- ASSIGNMENT
Find the lines below that contain the string "project". Copy each one.

(Data extracted from a collection)
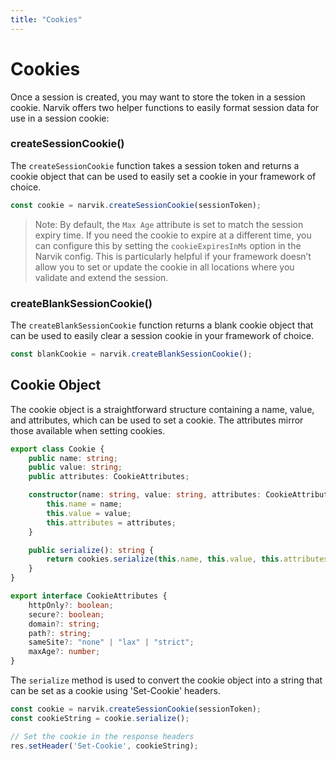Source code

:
 ```yaml
---
title: "Cookies"
---
```


# Cookies
Once a session is created, you may want to store the token in a session cookie. Narvik offers two helper functions to easily format session data for use in a session cookie:

### createSessionCookie()
The `createSessionCookie` function takes a session token and returns a cookie object that can be used to easily set a cookie in your framework of choice.
```ts
const cookie = narvik.createSessionCookie(sessionToken);
```

> Note: By default, the `Max Age` attribute is set to match the session expiry time. If you need the cookie to expire at a different time, you can configure this by setting the `cookieExpiresInMs` option in the Narvik config. This is particularly helpful if your framework doesn’t allow you to set or update the cookie in all locations where you validate and extend the session.

### createBlankSessionCookie()
The `createBlankSessionCookie` function returns a blank cookie object that can be used to easily clear a session cookie in your framework of choice.
```ts
const blankCookie = narvik.createBlankSessionCookie();
```

## Cookie Object
The cookie object is a straightforward structure containing a name, value, and attributes, which can be used to set a cookie. The attributes mirror those available when setting cookies.

```ts
export class Cookie {
    public name: string;
    public value: string;
    public attributes: CookieAttributes;

    constructor(name: string, value: string, attributes: CookieAttributes) {
        this.name = name;
        this.value = value;
        this.attributes = attributes;
    }

    public serialize(): string {
        return cookies.serialize(this.name, this.value, this.attributes);
    }
}

export interface CookieAttributes {
    httpOnly?: boolean;
    secure?: boolean;
    domain?: string;
    path?: string;
    sameSite?: "none" | "lax" | "strict";
    maxAge?: number;
}
```

The `serialize` method is used to convert the cookie object into a string that can be set as a cookie using 'Set-Cookie' headers.
```ts
const cookie = narvik.createSessionCookie(sessionToken);
const cookieString = cookie.serialize();

// Set the cookie in the response headers
res.setHeader('Set-Cookie', cookieString);
```
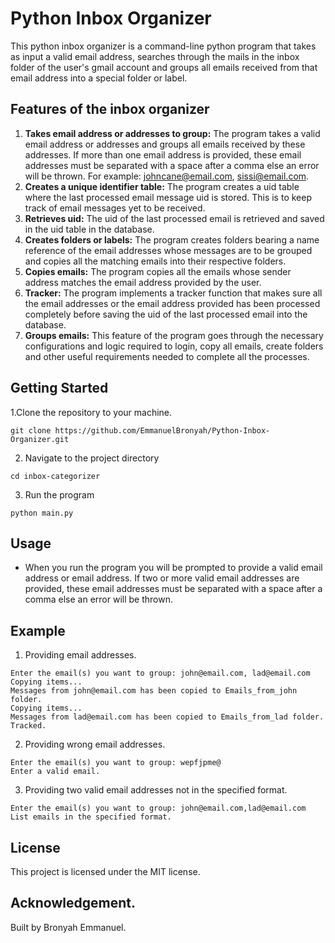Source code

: # Python Inbox Organizer
This python inbox organizer is a command-line python program that takes
as input a valid email address, searches through the mails in the
inbox folder of the user's gmail account and groups all emails received
from that email address into a special folder or label.

## Features of the inbox organizer
1. **Takes email address or addresses to group:** The program takes a 
valid email address or addresses and groups all emails received by 
these addresses. If more than one email address is provided, these 
email addresses must be separated with a space after a comma else an
error will be thrown. For example: johncane@email.com, sissi@email.com.
2. **Creates a unique identifier table:** The program creates a uid 
table where the last processed email message uid is stored. This is to
keep track of email messages yet to be received.
3. **Retrieves uid:** The uid of the last processed email is retrieved 
and saved in the uid table in the database.
4. **Creates folders or labels:** The program creates folders bearing 
a name reference of the email addresses whose messages are to be 
grouped and copies all the matching emails into their respective folders.
5. **Copies emails:** The program copies all the emails whose sender
address matches the email address provided by the user.
6. **Tracker:** The program implements a tracker function that makes
sure all the email addresses or the email address provided has been 
processed completely before saving the uid of the last processed email
into the database.
7. **Groups emails:** This feature of the program goes through the
necessary configurations and logic required to login, copy all
emails, create folders and other useful requirements needed to
complete all the processes.

## Getting Started
1.Clone the repository to your machine.
```shell
git clone https://github.com/EmmanuelBronyah/Python-Inbox-Organizer.git
```
2. Navigate to the project directory
```shell
cd inbox-categorizer
```
3. Run the program
```shell
python main.py
```

## Usage
* When you run the program you will be prompted to provide a valid email
address or email address. If two or more valid email addresses are 
provided, these email addresses must be separated with a space after
a comma else an error will be thrown. 

## Example 
1. Providing email addresses.
```shell
Enter the email(s) you want to group: john@email.com, lad@email.com
Copying items...
Messages from john@email.com has been copied to Emails_from_john folder.
Copying items...
Messages from lad@email.com has been copied to Emails_from_lad folder.
Tracked.
```
2. Providing wrong email addresses.
```shell
Enter the email(s) you want to group: wepfjpme@
Enter a valid email.
```
3. Providing two valid email addresses not in the specified format.
```shell
Enter the email(s) you want to group: john@email.com,lad@email.com
List emails in the specified format.
```

## License
This project is licensed under the MIT license.

## Acknowledgement.
Built by Bronyah Emmanuel.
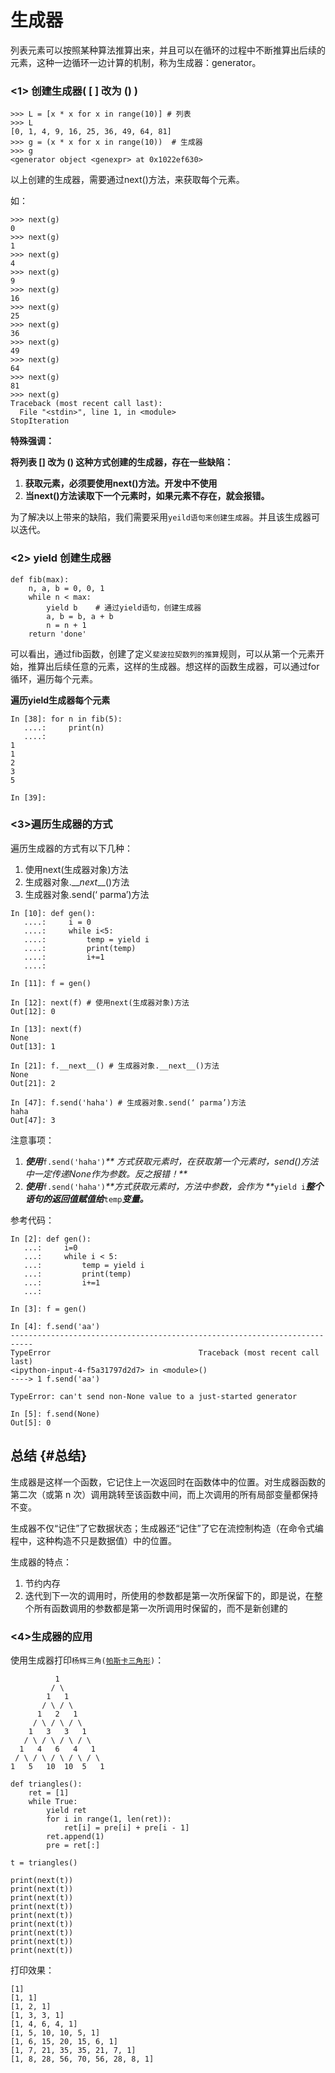 # 生成器

列表元素可以按照某种算法推算出来，并且可以在循环的过程中不断推算出后续的元素，这种一边循环一边计算的机制，称为生成器：generator。

### &lt;1&gt; 创建生成器\( \[ \] 改为 \(\) \)

```
>>> L = [x * x for x in range(10)] # 列表
>>> L
[0, 1, 4, 9, 16, 25, 36, 49, 64, 81]
>>> g = (x * x for x in range(10))  # 生成器
>>> g
<generator object <genexpr> at 0x1022ef630>
```

以上创建的生成器，需要通过next\(\)方法，来获取每个元素。

如：

```
>>> next(g)
0
>>> next(g)
1
>>> next(g)
4
>>> next(g)
9
>>> next(g)
16
>>> next(g)
25
>>> next(g)
36
>>> next(g)
49
>>> next(g)
64
>>> next(g)
81
>>> next(g)
Traceback (most recent call last):
  File "<stdin>", line 1, in <module>
StopIteration
```

**特殊强调：**

**将列表 \[\] 改为 \(\) 这种方式创建的生成器，存在一些缺陷：**

1. **获取元素，必须要使用next\(\)方法。开发中不使用**
2. **当next\(\)方法读取下一个元素时，如果元素不存在，就会报错。**

为了解决以上带来的缺陷，我们需要采用`yeild语句来创建生成器`。并且该生成器可以迭代。

### &lt;2&gt; yield 创建生成器

```
def fib(max):
    n, a, b = 0, 0, 1
    while n < max:
        yield b    # 通过yield语句，创建生成器
        a, b = b, a + b
        n = n + 1
    return 'done'
```

可以看出，通过fib函数，创建了定义`斐波拉契数列的推算`规则，可以从第一个元素开始，推算出后续任意的元素，这样的生成器。想这样的函数生成器，可以通过for循环，遍历每个元素。

**遍历yield生成器每个元素**

```
In [38]: for n in fib(5):
   ....:     print(n)
   ....:     
1
1
2
3
5

In [39]:
```

### &lt;3&gt;遍历生成器的方式

遍历生成器的方式有以下几种：

1. 使用next\(生成器对象\)方法
2. 生成器对象.\_\__next_\_\_\(\)方法
3. 生成器对象.send\(‘ parma’\)方法

```
In [10]: def gen():
   ....:     i = 0
   ....:     while i<5:
   ....:         temp = yield i
   ....:         print(temp)
   ....:         i+=1
   ....:

In [11]: f = gen()

In [12]: next(f) # 使用next(生成器对象)方法
Out[12]: 0

In [13]: next(f)
None
Out[13]: 1

In [21]: f.__next__() # 生成器对象.__next__()方法
None
Out[21]: 2

In [47]: f.send('haha') # 生成器对象.send(‘ parma’)方法
haha
Out[47]: 3
```

注意事项：

1. _**使用**_`f.send('haha')`_** 方式获取元素时，在获取第一个元素时，send\(\)方法中一定传递None作为参数。反之报错！**_
2. _**使用**_`f.send('haha')`_**方式获取元素时，方法中参数，会作为   **_`yield i`_**整个语句的返回值赋值给**_`temp`_**变量。**_

参考代码：

```
In [2]: def gen():
   ...:     i=0
   ...:     while i < 5:
   ...:         temp = yield i
   ...:         print(temp)
   ...:         i+=1
   ...:

In [3]: f = gen()

In [4]: f.send('aa')
---------------------------------------------------------------------------
TypeError                                 Traceback (most recent call last)
<ipython-input-4-f5a31797d2d7> in <module>()
----> 1 f.send('aa')

TypeError: can't send non-None value to a just-started generator

In [5]: f.send(None)
Out[5]: 0
```

## 总结 {#总结}

生成器是这样一个函数，它记住上一次返回时在函数体中的位置。对生成器函数的第二次（或第 n 次）调用跳转至该函数中间，而上次调用的所有局部变量都保持不变。

生成器不仅“记住”了它数据状态；生成器还“记住”了它在流控制构造（在命令式编程中，这种构造不只是数据值）中的位置。

生成器的特点：

1. 节约内存
2. 迭代到下一次的调用时，所使用的参数都是第一次所保留下的，即是说，在整个所有函数调用的参数都是第一次所调用时保留的，而不是新创建的

### &lt;4&gt;生成器的应用

使用生成器打印`杨辉三角(`[`帕斯卡三角形`](https://baike.baidu.com/item/帕斯卡三角形)`)`：

```
          1
         / \
        1   1
       / \ / \
      1   2   1
     / \ / \ / \
    1   3   3   1
   / \ / \ / \ / \
  1   4   6   4   1
 / \ / \ / \ / \ / \
1   5   10  10  5   1
```

```
def triangles():
    ret = [1]
    while True:
        yield ret
        for i in range(1, len(ret)):
            ret[i] = pre[i] + pre[i - 1]
        ret.append(1)
        pre = ret[:]

t = triangles()

print(next(t)) 
print(next(t)) 
print(next(t)) 
print(next(t)) 
print(next(t)) 
print(next(t)) 
print(next(t)) 
print(next(t)) 
print(next(t)) 
```

打印效果：

```
[1]
[1, 1]
[1, 2, 1]
[1, 3, 3, 1]
[1, 4, 6, 4, 1]
[1, 5, 10, 10, 5, 1]
[1, 6, 15, 20, 15, 6, 1]
[1, 7, 21, 35, 35, 21, 7, 1]
[1, 8, 28, 56, 70, 56, 28, 8, 1]
```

- SOLUTION BELOW
2. Navigate to the project directory
This project is licensed under the MIT license.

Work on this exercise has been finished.